WILK KULTURALNY|SUPLEMENT|SIERPIEŃ 2019|STRONA 7
OGLĄDAMY FILMY WYREŻYSEROWANE PRZEZ JOHNA HUSTONA ( 5 )
W 2016 roku film miał swoją ponowną premierę w wersji
zrekonstruowanej i zrealizowanej technologii 4K. Przywrócono w niej
pierwotnie wycięte sceny z początku filmu i nieznacznie wydłużono.
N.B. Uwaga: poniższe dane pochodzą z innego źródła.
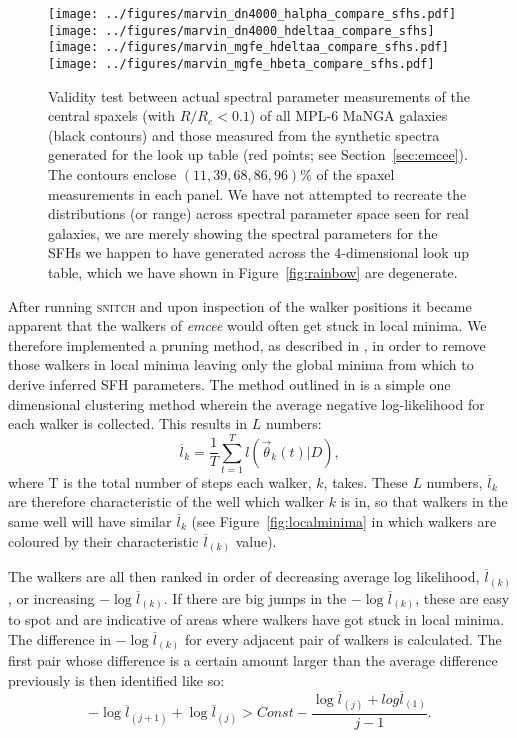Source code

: \documentclass[useAMS,usenatbib]{mn2e}
\begin{document}
\begin{figure*}
\centering
\texttt{[image: ../figures/marvin\_dn4000\_halpha\_compare\_sfhs.pdf]}
\texttt{[image: ../figures/marvin\_dn4000\_hdeltaa\_compare\_sfhs]}
\texttt{[image: ../figures/marvin\_mgfe\_hdeltaa\_compare\_sfhs.pdf]}
\texttt{[image: ../figures/marvin\_mgfe\_hbeta\_compare\_sfhs.pdf]}
\caption{Validity test between actual spectral parameter measurements of the central spaxels (with $R/R_e < 0.1$) of all MPL-6 MaNGA galaxies (black contours) and those measured from the synthetic spectra generated for the look up table (red points; see Section~\ref{sec:emcee}). The contours enclose $(11, 39, 68, 86, 96)\%$ of the spaxel measurements in each panel. We have not attempted to recreate the distributions (or range) across spectral parameter space seen for real galaxies, we are merely showing the spectral parameters for the SFHs we happen to have generated across the 4-dimensional look up table, which we have shown in Figure~\ref{fig:rainbow} are degenerate.}
\label{fig:compare_manga_specmeas}
\end{figure*}


After running \textsc{snitch} and upon inspection of the walker positions it became apparent that the walkers of \emph{emcee} would often get stuck in local minima. We therefore implemented a pruning method, as described in \cite{hou12}, in order to remove those walkers in local minima leaving only the global minima from which to derive inferred SFH parameters. The method outlined in \cite{hou12} is a simple one dimensional clustering method wherein the average negative log-likelihood for each walker is collected. This results in $L$ numbers:
\begin{equation}\label{eq:lnumbers}
\overline{l}_k = \frac{1}{T} \sum^{T}_{t=1} l(\vec{\theta}_k(t)|D),
\end{equation}
where T is the total number of steps each walker, $k$, takes. These $L$ numbers, $\overline{l}_k$ are therefore characteristic of the well which walker $k$ is in, so that walkers in the same well will have similar $\overline{l}_k$ (see Figure~\ref{fig:localminima} in which walkers are coloured by their characteristic $\overline{l}_{(k)}$ value). 


The walkers are all then ranked in order of decreasing average log likelihood, $\overline{l}_{(k)}$, or increasing $- \log \overline{l}_{(k)}$. If there are big jumps in the $- \log \overline{l}_{(k)}$, these are easy to spot and are indicative of areas where walkers have got stuck in local minima. The difference in $- \log \overline{l}_{(k)}$ for every adjacent pair of walkers is calculated. The first pair whose difference is a certain amount larger than the average difference previously is then identified like so:
\begin{equation}\label{eq:idprunes}
-\log \overline{l}_{(j+1)} + \log \overline{l}_{(j)} > Const − \frac{\log \overline{l}_{(j)} + log \overline{l}_{(1)}}{j - 1}.
\end{equation}
\end{document}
Fabuła filmu przedstawia się zaś następująco: Czwórka kanciarzy,
Peterson, O'Hara, Ross i Ravello, trafia do Włoch. Tam spotyka
Dannreuthersów, z którymi wyruszają do Afryki. Ich celem jest kupno
ziemi, na której podobno znajdują się złoża uranu. Ale nie tylko oni są
zainteresowani tą ziemią i uranem.
Kojarzyć się może ona bardziej ze „Skarbem Sierra Madre” aniżeli
„Sokołem Maltańskim”, ale ani z jednym, ani z drugim nie ma nic
wspólnego, poza faktem, że w filmie gra Humphrey Bogart. Sam w
sobie film istotnie nie jest dobry, a przynajmniej dziś nie angażuje widza
tak jak powinien. Ogląda się go przyjemnie, zwłaszcza gdy uwielbia się
Bogarta, ale intryga jest prowadzona wolno i nudno, a samych przygód
raczej tutaj niewiele, tym bardziej że większość obrazu sprowadza się do
licznych przepychanek słownych bohaterów oraz próby ukrycia swojej
winy w domniemanym zabójstwie, które jest jednym z elementów
fabuły. Oczywiście jest to tylko przykrywka dla przekrętu, a widz szybko
odkrywa kto zostanie na lodzie, a komu się uda zdobyć to, o co toczy się
cała gra. Bogart istotnie też nie powala tutaj swoją grą tak, jak w innych
filmach, ale i tak miło go znów zobaczyć nie tylko u Hustona, jak i na
ekranie. Nie jest to z całą pewnością jeden z najlepszych filmów
Hustona, ani szczególnie komediowy jak chciałby tego reżyser, ale
ogląda się go nieźle. Szkoda tylko, że po całości nie zostaje w nas żadna
głębsza myśl z którą zwykle kojarzy mi się kino Mistrza, do tego stopnia,
że nawet nie chce się tego filmu analizować i rozpisywać,choćby nawet
źle jak miało to miejsce w przypadku "Fobii", bo tu po prostu nie ma o
czym pisać. Można bowiem obejrzeć, ale nie pozostawi po sobie ten
seans nic na dłużej.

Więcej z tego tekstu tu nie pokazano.